INSTRUCTIONS FOR THE TASK
Could the lines from the one containing "Einstein's special theory" through the end of the material below be returned exactly, with nothing else?

[[ MATERIAL TO PROCESS open ]]

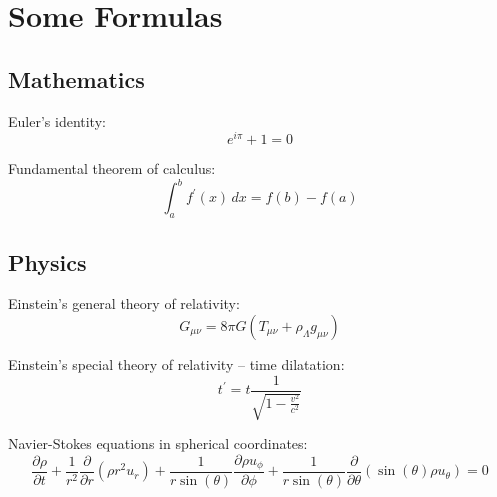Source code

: \section{Some Formulas}

\subsection{Mathematics}

Euler's identity:
\begin{equation}
   e^{i\pi} + 1 = 0
\label{eq:euler-identity}
\end{equation}

Fundamental theorem of calculus:
\begin{equation}
   \int_a^b f^\prime\!\left(x\right)\,dx = f\!\left(b\right) - f\!\left(a\right)
\label{eq:fundamental-theorem}
\end{equation}

\subsection{Physics}

Einstein's general theory of relativity:
\begin{equation}
   G_{\mu\nu} = 8 \pi G \left(T_{\mu\nu} + \rho_\Lambda g_{\mu\nu}\right)
\label{eq:general-relativity}
\end{equation}

Einstein's special theory of relativity -- time dilatation:
\begin{equation}
   t^\prime = t \frac{1}{\sqrt{1-\frac{v^2}{c^2}}}
\label{eq:}
\end{equation}

Navier-Stokes equations in spherical coordinates:
\begin{equation}
  \frac{\partial \rho}{\partial t} + \frac{1}{r^2}\frac{\partial}{\partial r}\left(\rho r^2 u_r\right) +
  \frac{1}{r \sin(\theta)}\frac{\partial \rho u_\phi}{\partial \phi} +
  \frac{1}{r \sin(\theta)}\frac{\partial}{\partial \theta}\left(\sin(\theta) \rho u_\theta\right)
     = 0
\label{eq:navier-stokes-continuity}
\end{equation}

[[ MATERIAL TO PROCESS closed ]]

SOLUTION TO THIS TASK
Einstein's special theory of relativity -- time dilatation:
\begin{equation}
   t^\prime = t \frac{1}{\sqrt{1-\frac{v^2}{c^2}}}
\label{eq:}
\end{equation}

Navier-Stokes equations in spherical coordinates:
\begin{equation}
  \frac{\partial \rho}{\partial t} + \frac{1}{r^2}\frac{\partial}{\partial r}\left(\rho r^2 u_r\right) +
  \frac{1}{r \sin(\theta)}\frac{\partial \rho u_\phi}{\partial \phi} +
  \frac{1}{r \sin(\theta)}\frac{\partial}{\partial \theta}\left(\sin(\theta) \rho u_\theta\right)
     = 0
\label{eq:navier-stokes-continuity}
\end{equation}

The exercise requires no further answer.